> What needs to be done:
Your job is to retype all of the data word for word, leaving every image out.

[Source data]
————

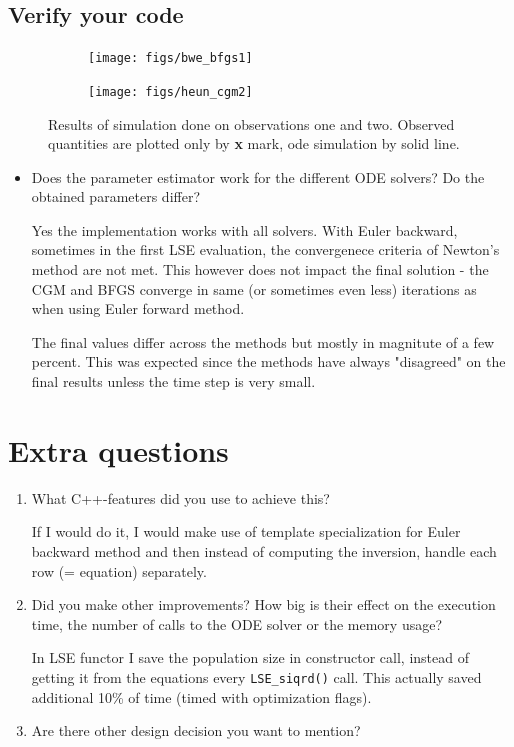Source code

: \documentclass[a4paper]{article}
\newcommand{\answer}[1]{\vspace{-0.75em}\begin{framed} #1 \end{framed}\vspace{-0.75em}}
\begin{document}
\subsection*{Verify your code}
\begin{figure}[!h]
	\centering
	\begin{subfigure}{0.49\linewidth}
		\centering
		\texttt{[image: figs/bwe\_bfgs1]}
	\end{subfigure}
	\begin{subfigure}{0.49\linewidth}
		\centering
		\texttt{[image: figs/heun\_cgm2]}
	\end{subfigure}
\caption{Results of simulation done on observations one and two. Observed quantities are plotted only by \textbf{x} mark, ode simulation by solid line.}
\end{figure}
\begin{itemize}
	\item Does the parameter estimator work for the different ODE solvers? Do the obtained parameters differ?
	\answer{
		Yes the implementation works with all solvers. With Euler backward, sometimes in the first LSE evaluation, the convergenece criteria of Newton's method are not met. This however does not impact the final solution - the CGM and BFGS converge in same (or sometimes even less) iterations as when using Euler forward method.
		
		The final values differ across the methods but mostly in magnitute of a few percent. This was expected since the methods have always "disagreed" on the final results unless the time step is very small. 
	}
\end{itemize}
\section*{Extra questions}
\begin{enumerate}
	\item What C++-features did you use to achieve this?
	\answer{
	If I would do it, I would make use of template specialization for Euler backward method and then instead of computing the inversion, handle each row (= equation) separately.	
}
	\item Did you make other improvements? How big is their effect on the execution time, the number of calls to the ODE solver or the memory usage?
	\answer{
	In LSE functor I save the population size in constructor call, instead of getting it from the equations every \texttt{LSE\_siqrd()} call. This actually saved additional 10\% of time (timed with optimization flags).
}
	\item Are there other design decision you want to mention?
	\answer{}
\end{enumerate}
\end{document}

————

> Answer space:
Source code

: \documentclass[a4paper]{article}
\newcommand{\answer}[1]{\vspace{-0.75em}\begin{framed} #1 \end{framed}\vspace{-0.75em}}
\begin{document}
\subsection*{Verify your code}
\begin{figure}[!h]
	\centering
	\begin{subfigure}{0.49\linewidth}
		\centering
		\texttt{[image: figs/bwe\_bfgs1]}
	\end{subfigure}
	\begin{subfigure}{0.49\linewidth}
		\centering
		\texttt{[image: figs/heun\_cgm2]}
	\end{subfigure}
\caption{Results of simulation done on observations one and two. Observed quantities are plotted only by \textbf{x} mark, ode simulation by solid line.}
\end{figure}
\begin{itemize}
	\item Does the parameter estimator work for the different ODE solvers? Do the obtained parameters differ?
	\answer{
		Yes the implementation works with all solvers. With Euler backward, sometimes in the first LSE evaluation, the convergenece criteria of Newton's method are not met. This however does not impact the final solution - the CGM and BFGS converge in same (or sometimes even less) iterations as when using Euler forward method.
		
		The final values differ across the methods but mostly in magnitute of a few percent. This was expected since the methods have always "disagreed" on the final results unless the time step is very small. 
	}
\end{itemize}
\section*{Extra questions}
\begin{enumerate}
	\item What C++-features did you use to achieve this?
	\answer{
	If I would do it, I would make use of template specialization for Euler backward method and then instead of computing the inversion, handle each row (= equation) separately.	
}
	\item Did you make other improvements? How big is their effect on the execution time, the number of calls to the ODE solver or the memory usage?
	\answer{
	In LSE functor I save the population size in constructor call, instead of getting it from the equations every \texttt{LSE\_siqrd()} call. This actually saved additional 10\% of time (timed with optimization flags).
}
	\item Are there other design decision you want to mention?
	\answer{}
\end{enumerate}
\end{document}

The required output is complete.